Problem requirements: From the first line of the entries below through the line bearing "您可以从&#x200B;**时间轴**&", write out each line exactly. Omit pictures.

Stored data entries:

※

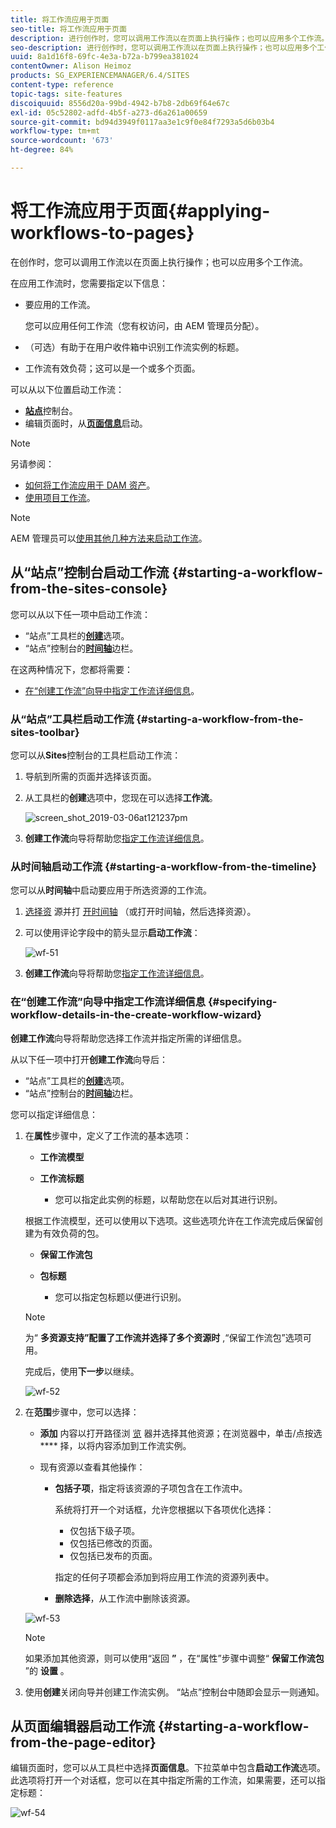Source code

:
 ```yaml
---
title: 将工作流应用于页面
seo-title: 将工作流应用于页面
description: 进行创作时，您可以调用工作流以在页面上执行操作；也可以应用多个工作流。
seo-description: 进行创作时，您可以调用工作流以在页面上执行操作；也可以应用多个工作流。
uuid: 8a1d16f8-69fc-4e3a-b72a-b799ea381024
contentOwner: Alison Heimoz
products: SG_EXPERIENCEMANAGER/6.4/SITES
content-type: reference
topic-tags: site-features
discoiquuid: 8556d20a-99bd-4942-b7b8-2db69f64e67c
exl-id: 05c52802-adfd-4b5f-a273-d6a261a00659
source-git-commit: bd94d3949f0117aa3e1c9f0e84f7293a5d6b03b4
workflow-type: tm+mt
source-wordcount: '673'
ht-degree: 84%

---
```


# 将工作流应用于页面{#applying-workflows-to-pages}

在创作时，您可以调用工作流以在页面上执行操作；也可以应用多个工作流。

在应用工作流时，您需要指定以下信息：

* 要应用的工作流。

   您可以应用任何工作流（您有权访问，由 AEM 管理员分配）。

* （可选）有助于在用户收件箱中识别工作流实例的标题。
* 工作流有效负荷；这可以是一个或多个页面。

可以从以下位置启动工作流：

* **[站点](#starting-a-workflow-from-the-sites-console)**&#x200B;控制台。
* 编辑页面时，从&#x200B;**[页面信息](#starting-a-workflow-from-the-page-editor)**&#x200B;启动。

>[!NOTE]
>
>另请参阅：
>
>* [如何将工作流应用于 DAM 资产](/help/assets/assets-workflow.md)。
>* [使用项目工作流](/help/sites-authoring/projects-with-workflows.md)。
>



>[!NOTE]
>
>AEM 管理员可以[使用其他几种方法来启动工作流](/help/sites-administering/workflows-starting.md)。

## 从“站点”控制台启动工作流  {#starting-a-workflow-from-the-sites-console}

您可以从以下任一项中启动工作流：

* “站点”工具栏的&#x200B;**[创建](#starting-a-workflow-from-the-sites-toolbar)**&#x200B;选项。
* “站点”控制台的&#x200B;**[时间轴](#starting-a-workflow-from-the-timeline)**&#x200B;边栏。

在这两种情况下，您都将需要：

* [在“创建工作流”向导中指定工作流详细信息](#specifying-workflow-details-in-the-create-workflow-wizard)。

### 从“站点”工具栏启动工作流  {#starting-a-workflow-from-the-sites-toolbar}

您可以从&#x200B;**Sites**&#x200B;控制台的工具栏启动工作流：

1. 导航到所需的页面并选择该页面。

1. 从工具栏的&#x200B;**创建**&#x200B;选项中，您现在可以选择&#x200B;**工作流**。

   ![screen_shot_2019-03-06at121237pm](assets/screen_shot_2019-03-06at121237pm.png)

1. **创建工作流**&#x200B;向导将帮助您[指定工作流详细信息](#specifying-workflow-details-in-the-create-workflow-wizard)。

### 从时间轴启动工作流  {#starting-a-workflow-from-the-timeline}

您可以从&#x200B;**时间轴**&#x200B;中启动要应用于所选资源的工作流。

1. [选择资](/help/sites-authoring/basic-handling.md#viewing-and-selecting-resources) 源并打 [开时间轴](/help/sites-authoring/basic-handling.md#timeline) （或打开时间轴，然后选择资源）。
1. 可以使用评论字段中的箭头显示&#x200B;**启动工作流**：

   ![wf-51](assets/wf-51.png)

1. **创建工作流**&#x200B;向导将帮助您[指定工作流详细信息](#specifying-workflow-details-in-the-create-workflow-wizard)。

### 在“创建工作流”向导中指定工作流详细信息  {#specifying-workflow-details-in-the-create-workflow-wizard}

**创建工作流**&#x200B;向导将帮助您选择工作流并指定所需的详细信息。

从以下任一项中打开&#x200B;**创建工作流**&#x200B;向导后：

* “站点”工具栏的&#x200B;**[创建](#starting-a-workflow-from-the-sites-toolbar)**&#x200B;选项。
* “站点”控制台的&#x200B;**[时间轴](#starting-a-workflow-from-the-timeline)**&#x200B;边栏。

您可以指定详细信息：

1. 在&#x200B;**属性**&#x200B;步骤中，定义了工作流的基本选项：

   * **工作流模型**
   * **工作流标题**

      * 您可以指定此实例的标题，以帮助您在以后对其进行识别。

   根据工作流模型，还可以使用以下选项。这些选项允许在工作流完成后保留创建为有效负荷的包。

   * **保留工作流包**
   * **包标题**

      * 您可以指定包标题以便进行识别。

   >[!NOTE]
   >
   >为“ **多资源支持”配置了工作流并选择了多个资源时** ,“保留工作流包”选项可用。[](/help/sites-developing/workflows-models.md#configuring-a-workflow-for-multi-resource-support)

   完成后，使用&#x200B;**下一步**&#x200B;以继续。

   ![wf-52](assets/wf-52.png)

1. 在&#x200B;**范围**&#x200B;步骤中，您可以选择：

   * **添加** 内容以打开路径浏 [览](/help/sites-authoring/author-environment-tools.md#path-browser) 器并选择其他资源；在浏览器中，单击/点按选 **** 择，以将内容添加到工作流实例。
   * 现有资源以查看其他操作：

      * **包括子项**，指定将该资源的子项包含在工作流中。

         系统将打开一个对话框，允许您根据以下各项优化选择：

         * 仅包括下级子项。
         * 仅包括已修改的页面。
         * 仅包括已发布的页面。

         指定的任何子项都会添加到将应用工作流的资源列表中。

      * **删除选择**，从工作流中删除该资源。

   ![wf-53](assets/wf-53.png)

   >[!NOTE]
   >
   >如果添加其他资源，则可以使用“返回 **”** ，在“属性”步骤中调整“ **保留工作流包** ”的 **设置** 。

1. 使用&#x200B;**创建**&#x200B;关闭向导并创建工作流实例。 “站点”控制台中随即会显示一则通知。

## 从页面编辑器启动工作流  {#starting-a-workflow-from-the-page-editor}

编辑页面时，您可以从工具栏中选择&#x200B;**页面信息**。下拉菜单中包含&#x200B;**启动工作流**&#x200B;选项。此选项将打开一个对话框，您可以在其中指定所需的工作流，如果需要，还可以指定标题：

![wf-54](assets/wf-54.png)
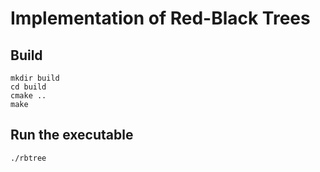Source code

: # Implementation of Red-Black Trees

## Build
```
mkdir build
cd build
cmake ..
make
```

## Run the executable
```
./rbtree
```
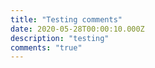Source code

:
 ```yaml
---
title: "Testing comments"
date: 2020-05-28T00:00:10.000Z
description: "testing"
comments: "true"
---
```

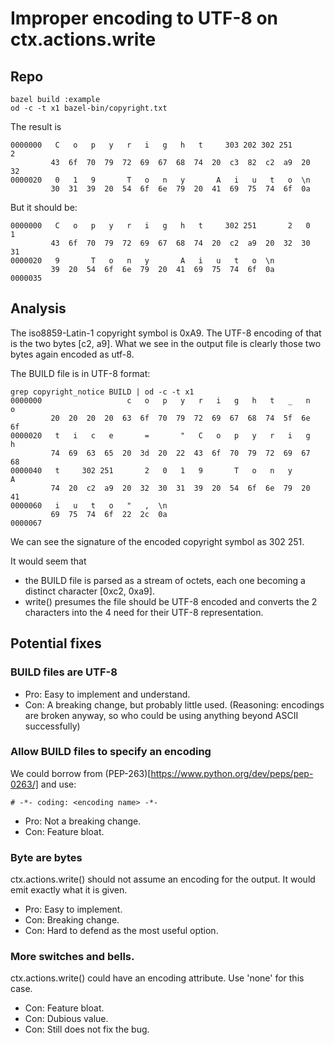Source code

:# Improper encoding to UTF-8 on ctx.actions.write

## Repo

```
bazel build :example
od -c -t x1 bazel-bin/copyright.txt
```

The result is
```
0000000   C   o   p   y   r   i   g   h   t     303 202 302 251       2
         43  6f  70  79  72  69  67  68  74  20  c3  82  c2  a9  20  32
0000020   0   1   9       T   o   n   y       A   i   u   t   o  \n
         30  31  39  20  54  6f  6e  79  20  41  69  75  74  6f  0a
```

But it should be:

```
0000000   C   o   p   y   r   i   g   h   t     302 251       2   0   1
         43  6f  70  79  72  69  67  68  74  20  c2  a9  20  32  30  31
0000020   9       T   o   n   y       A   i   u   t   o  \n
         39  20  54  6f  6e  79  20  41  69  75  74  6f  0a
0000035
```

## Analysis

The iso8859-Latin-1 copyright symbol is 0xA9. The UTF-8 encoding of that
is the two bytes [c2, a9]. What we see in the output file is clearly
those two bytes again encoded as utf-8.

The BUILD file is in UTF-8 format:

```
grep copyright_notice BUILD | od -c -t x1
0000000                   c   o   p   y   r   i   g   h   t   _   n   o
         20  20  20  20  63  6f  70  79  72  69  67  68  74  5f  6e  6f
0000020   t   i   c   e       =       "   C   o   p   y   r   i   g   h
         74  69  63  65  20  3d  20  22  43  6f  70  79  72  69  67  68
0000040   t     302 251       2   0   1   9       T   o   n   y       A
         74  20  c2  a9  20  32  30  31  39  20  54  6f  6e  79  20  41
0000060   i   u   t   o   "   ,  \n
         69  75  74  6f  22  2c  0a
0000067
```

We can see the signature of the encoded copyright symbol as 302 251.

It would seem that
-   the BUILD file is parsed as a stream of octets, each one becoming a
    distinct character [0xc2, 0xa9].
-   write() presumes the file should be UTF-8 encoded and converts the 2
    characters into the 4 need for their UTF-8 representation.

## Potential fixes

### BUILD files are UTF-8

-   Pro: Easy to implement and understand.
-   Con: A breaking change, but probably little used. (Reasoning: encodings are
    broken anyway, so who could be using anything beyond ASCII successfully)

### Allow BUILD files to specify an encoding

We could borrow from (PEP-263)[https://www.python.org/dev/peps/pep-0263/]
and use:

```
# -*- coding: <encoding name> -*-
```

-   Pro: Not a breaking change.
-   Con: Feature bloat.


### Byte are bytes

ctx.actions.write() should not assume an encoding for the output. It
would emit exactly what it is given.

-   Pro: Easy to implement.
-   Con: Breaking change.
-   Con: Hard to defend as the most useful option.


### More switches and bells.

ctx.actions.write() could have an encoding attribute. Use 'none' for this case.

-   Con: Feature bloat.
-   Con: Dubious value. 
-   Con: Still does not fix the bug.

※

Reply:
Source code

:
 ```yaml
---
title: 将工作流应用于页面
seo-title: 将工作流应用于页面
description: 进行创作时，您可以调用工作流以在页面上执行操作；也可以应用多个工作流。
seo-description: 进行创作时，您可以调用工作流以在页面上执行操作；也可以应用多个工作流。
uuid: 8a1d16f8-69fc-4e3a-b72a-b799ea381024
contentOwner: Alison Heimoz
products: SG_EXPERIENCEMANAGER/6.4/SITES
content-type: reference
topic-tags: site-features
discoiquuid: 8556d20a-99bd-4942-b7b8-2db69f64e67c
exl-id: 05c52802-adfd-4b5f-a273-d6a261a00659
source-git-commit: bd94d3949f0117aa3e1c9f0e84f7293a5d6b03b4
workflow-type: tm+mt
source-wordcount: '673'
ht-degree: 84%

---
```


# 将工作流应用于页面{#applying-workflows-to-pages}

在创作时，您可以调用工作流以在页面上执行操作；也可以应用多个工作流。

在应用工作流时，您需要指定以下信息：

* 要应用的工作流。

   您可以应用任何工作流（您有权访问，由 AEM 管理员分配）。

* （可选）有助于在用户收件箱中识别工作流实例的标题。
* 工作流有效负荷；这可以是一个或多个页面。

可以从以下位置启动工作流：

* **[站点](#starting-a-workflow-from-the-sites-console)**&#x200B;控制台。
* 编辑页面时，从&#x200B;**[页面信息](#starting-a-workflow-from-the-page-editor)**&#x200B;启动。

>[!NOTE]
>
>另请参阅：
>
>* [如何将工作流应用于 DAM 资产](/help/assets/assets-workflow.md)。
>* [使用项目工作流](/help/sites-authoring/projects-with-workflows.md)。
>



>[!NOTE]
>
>AEM 管理员可以[使用其他几种方法来启动工作流](/help/sites-administering/workflows-starting.md)。

## 从“站点”控制台启动工作流  {#starting-a-workflow-from-the-sites-console}

您可以从以下任一项中启动工作流：

* “站点”工具栏的&#x200B;**[创建](#starting-a-workflow-from-the-sites-toolbar)**&#x200B;选项。
* “站点”控制台的&#x200B;**[时间轴](#starting-a-workflow-from-the-timeline)**&#x200B;边栏。

在这两种情况下，您都将需要：

* [在“创建工作流”向导中指定工作流详细信息](#specifying-workflow-details-in-the-create-workflow-wizard)。

### 从“站点”工具栏启动工作流  {#starting-a-workflow-from-the-sites-toolbar}

您可以从&#x200B;**Sites**&#x200B;控制台的工具栏启动工作流：

1. 导航到所需的页面并选择该页面。

1. 从工具栏的&#x200B;**创建**&#x200B;选项中，您现在可以选择&#x200B;**工作流**。

   ![screen_shot_2019-03-06at121237pm](assets/screen_shot_2019-03-06at121237pm.png)

1. **创建工作流**&#x200B;向导将帮助您[指定工作流详细信息](#specifying-workflow-details-in-the-create-workflow-wizard)。

### 从时间轴启动工作流  {#starting-a-workflow-from-the-timeline}

您可以从&#x200B;**时间轴**&#x200B;中启动要应用于所选资源的工作流。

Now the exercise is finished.